### INSTRUCTIONS FOR THE TASK
Which lines of the entries hold the string "rahman"? Copy each one.

(Stored data entries)
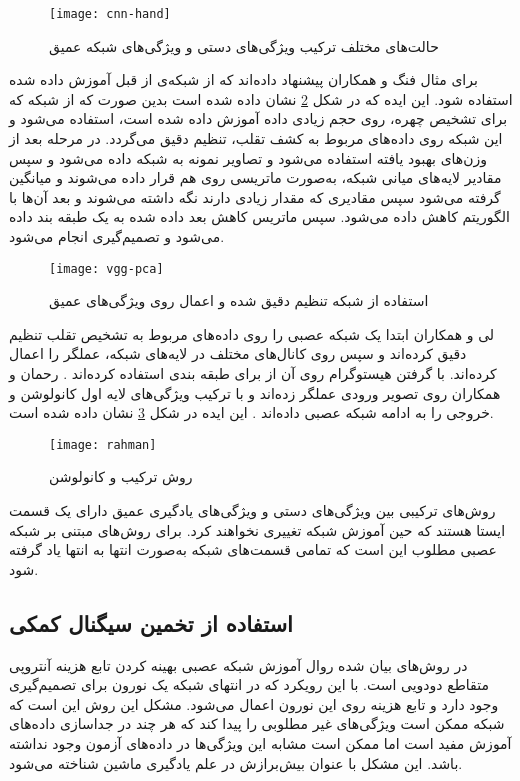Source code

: \begin{figure}[hb]
	\centerline{\texttt{[image: cnn-hand]}}
	\caption{حالت‌های مختلف ترکیب ویژگی‌های دستی و ویژگی‌های شبکه عمیق \cite{yu2021deep}}
	\label{fig:cnn-hand}
\end{figure}

برای مثال فنگ و همکاران 
\cite{li2016original} 
پیشنهاد داده‌اند که از شبکه‌ی از قبل آموزش داده شده استفاده شود. 
این ایده که در شکل 
\ref{fig:vgg-pca}
 نشان داده شده است
بدین صورت که از شبکه
  \cite{parkhi2015deep}
 که برای تشخیص چهره، روی حجم زیادی داده آموزش داده شده است، استفاده می‌شود و این شبکه روی داده‌های مربوط به کشف تقلب، تنظیم دقیق
  می‌گردد. در مرحله بعد از وزن‌های بهبود یافته استفاده می‌شود و تصاویر نمونه به شبکه داده می‌شود و سپس مقادیر لایه‌های میانی شبکه، به‌صورت ماتریسی روی هم قرار داده می‌شوند و میانگین گرفته می‌شود سپس مقادیری که مقدار زیادی دارند نگه داشته می‌شوند و بعد آن‌ها با الگوریتم  کاهش داده می‌شود. سپس ماتریس کاهش بعد داده شده به یک طبقه بند  داده می‌شود و تصمیم‌گیری انجام می‌شود. 
\begin{figure}[h]
	\centerline{\texttt{[image: vgg-pca]}}
	\caption{استفاده از شبکه تنظیم دقیق شده و اعمال
		روی ویژگی‌های عمیق
		\cite{li2016original}}
	\label{fig:vgg-pca}
\end{figure}

لی و همکاران ابتدا یک شبکه عصبی
را روی داده‌های مربوط به تشخیص تقلب تنظیم دقیق کرده‌اند و سپس روی کانال‌های مختلف در لایه‌های شبکه، عملگر  را اعمال کرده‌اند. با گرفتن هیستوگرام روی آن از  برای طبقه بندی استفاده کرده‌اند
\cite{li2019face}.
رحمان و همکاران روی تصویر ورودی عملگر  زده‌اند و با ترکیب ویژگی‌های لایه اول کانولوشن و خروجی  را به ادامه شبکه عصبی داده‌اند
\cite{rehman2020enhancing}. 
 این ایده در شکل
\ref{fig:rahman}
نشان داده شده است.
\begin{figure}[!h]
	\centerline{\texttt{[image: rahman]}}
	\caption{روش ترکیب  و کانولوشن \cite{rehman2020enhancing}}
	\label{fig:rahman}
\end{figure}

روش‌های ترکیبی بین ویژگی‌های دستی و ویژگی‌های یادگیری عمیق دارای یک قسمت ایستا هستند که حین آموزش شبکه تغییری نخواهند کرد. برای روش‌های مبتنی بر شبکه عصبی مطلوب این است که تمامی قسمت‌های شبکه به‌صورت انتها به انتها یاد گرفته شود.


\subsection{استفاده از تخمین سیگنال کمکی}
در روش‌های بیان شده روال آموزش شبکه عصبی بهینه کردن تابع هزینه آنتروپی متقاطع دودویی
 است. با این رویکرد که در انتهای شبکه یک نورون برای تصمیم‌گیری وجود دارد و تابع هزینه روی این نورون اعمال می‌شود. مشکل این روش این است که شبکه ممکن است ویژگی‌های غیر مطلوبی را پیدا کند که هر چند در جداسازی داده‌های آموزش مفید است اما ممکن است مشابه این ویژگی‌ها در داده‌های آزمون وجود نداشته باشد. این مشکل با عنوان بیش‌برازش
  در علم یادگیری ماشین شناخته می‌شود.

### YOUR RESPONSE
\ref{fig:rahman}
	\centerline{\texttt{[image: rahman]}}
	\label{fig:rahman}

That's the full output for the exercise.